About this exercise:
One number is the whole answer: the tally of lines in the records that include the word "hypertarget".

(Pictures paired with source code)

━━━━━━━━

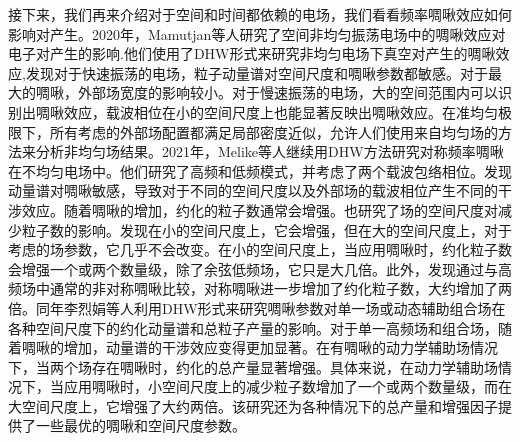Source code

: 接下来，我们再来介绍对于空间和时间都依赖的电场，我们看看频率啁啾效应如何影响对产生。2020年，Mamutjan等人研究了空间非均匀振荡电场中的啁啾效应对电子对产生的影响\cite{2020cm}.他们使用了DHW形式来研究非均匀电场下真空对产生的啁啾效应,发现对于快速振荡的电场，粒子动量谱对空间尺度和啁啾参数都敏感。对于最大的啁啾，外部场宽度的影响较小。对于慢速振荡的电场，大的空间范围内可以识别出啁啾效应，载波相位在小的空间尺度上也能显著反映出啁啾效应。在准均匀极限下，所有考虑的外部场配置都满足局部密度近似，允许人们使用来自均匀场的方法来分析非均匀场结果。2021年，Melike等人继续用DHW方法研究对称频率啁啾在不均匀电场中\cite{2021cMM}。他们研究了高频和低频模式，并考虑了两个载波包络相位。发现动量谱对啁啾敏感，导致对于不同的空间尺度以及外部场的载波相位产生不同的干涉效应。随着啁啾的增加，约化的粒子数通常会增强。也研究了场的空间尺度对减少粒子数的影响。发现在小的空间尺度上，它会增强，但在大的空间尺度上，对于考虑的场参数，它几乎不会改变。在小的空间尺度上，当应用啁啾时，约化粒子数会增强一个或两个数量级，除了余弦低频场，它只是大几倍。此外，发现通过与高频场中通常的非对称啁啾比较，对称啁啾进一步增加了约化粒子数，大约增加了两倍。同年李烈娟等人利用DHW形式来研究啁啾参数对单一场或动态辅助组合场在各种空间尺度下的约化动量谱和总粒子产量的影响\cite{2021cL}。对于单一高频场和组合场，随着啁啾的增加，动量谱的干涉效应变得更加显著。在有啁啾的动力学辅助场情况下，当两个场存在啁啾时，约化的总产量显著增强。具体来说，在动力学辅助场情况下，当应用啁啾时，小空间尺度上的减少粒子数增加了一个或两个数量级，而在大空间尺度上，它增强了大约两倍。该研究还为各种情况下的总产量和增强因子提供了一些最优的啁啾和空间尺度参数。

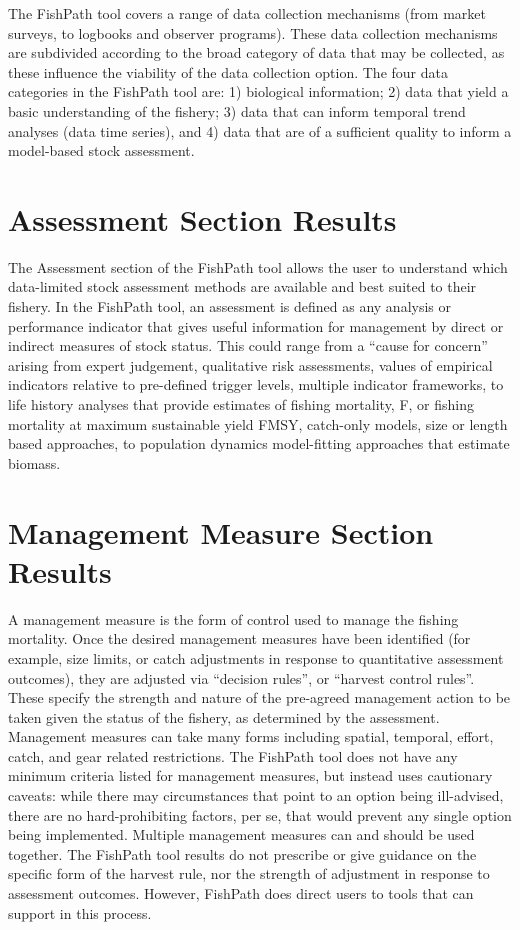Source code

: \documentclass[11pt,]{book}
\begin{document}
The FishPath tool covers a range of data collection mechanisms (from market surveys, to logbooks and observer programs). These data collection mechanisms are subdivided according to the broad category of data that may be collected, as these influence the viability of the data collection option. The four data categories in the FishPath tool are: 1) biological information; 2) data that yield a basic understanding of the fishery; 3) data that can inform temporal trend analyses (data time series), and 4) data that are of a sufficient quality to inform a model-based stock assessment.

\hypertarget{assessment-section-results}{%
\section{Assessment Section Results}\label{assessment-section-results}}

The Assessment section of the FishPath tool allows the user to understand which data-limited stock assessment methods are available and best suited to their fishery. In the FishPath tool, an assessment is defined as any analysis or performance indicator that gives useful information for management by direct or indirect measures of stock status. This could range from a ``cause for concern'' arising from expert judgement, qualitative risk assessments, values of empirical indicators relative to pre-defined trigger levels, multiple indicator frameworks, to life history analyses that provide estimates of fishing mortality, F, or fishing mortality at maximum sustainable yield FMSY, catch-only models, size or length based approaches, to population dynamics model-fitting approaches that estimate biomass.

\hypertarget{management-measure-section-results}{%
\section{Management Measure Section Results}\label{management-measure-section-results}}

A management measure is the form of control used to manage the fishing mortality. Once the desired management measures have been identified (for example, size limits, or catch adjustments in response to quantitative assessment outcomes), they are adjusted via ``decision rules'', or ``harvest control rules''. These specify the strength and nature of the pre-agreed management action to be taken given the status of the fishery, as determined by the assessment. Management measures can take many forms including spatial, temporal, effort, catch, and gear related restrictions. The FishPath tool does not have any minimum criteria listed for management measures, but instead uses cautionary caveats: while there may circumstances that point to an option being ill-advised, there are no hard-prohibiting factors, per se, that would prevent any single option being implemented. Multiple management measures can and should be used together. The FishPath tool results do not prescribe or give guidance on the specific form of the harvest rule, nor the strength of adjustment in response to assessment outcomes. However, FishPath does direct users to tools that can support in this process.
\end{document}
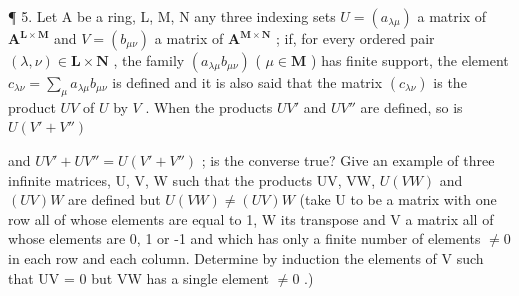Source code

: ¶ 5. Let A be a ring, L, M, N any three indexing sets \(U = (a_{\lambda \mu})\) a matrix of \(\mathbf{A}^{\mathbf{L} \times \mathbf{M}}\) and \(V = (b_{\mu \nu})\) a matrix of \(\mathbf{A}^{\mathbf{M} \times \mathbf{N}}\) ; if, for every ordered pair \((\lambda, \nu) \in \mathbf{L} \times \mathbf{N}\) , the family \((a_{\lambda \mu} b_{\mu \nu})\) ( \(\mu \in \mathbf{M}\) ) has finite support, the element \(c_{\lambda \nu} = \sum_{\mu} a_{\lambda \mu} b_{\mu \nu}\) is defined and it is also said that the matrix \((c_{\lambda \nu})\) is the product \(UV\) of \(U\) by \(V\) . When the products \(UV'\) and \(UV''\) are defined, so is \(U(V' + V'')\)

and \(UV' + UV'' = U(V' + V'')\) ; is the converse true? Give an example of three infinite matrices, U, V, W such that the products UV, VW, \(U(VW)\) and \((UV)W\) are defined but \(U(VW) \neq (UV)W\) (take U to be a matrix with one row all of whose elements are equal to 1, W its transpose and V a matrix all of whose elements are 0, 1 or -1 and which has only a finite number of elements \(\neq 0\) in each row and each column. Determine by induction the elements of V such that UV = 0 but VW has a single element \(\neq 0\) .)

━━━━━━━━

Result for this exercise:
2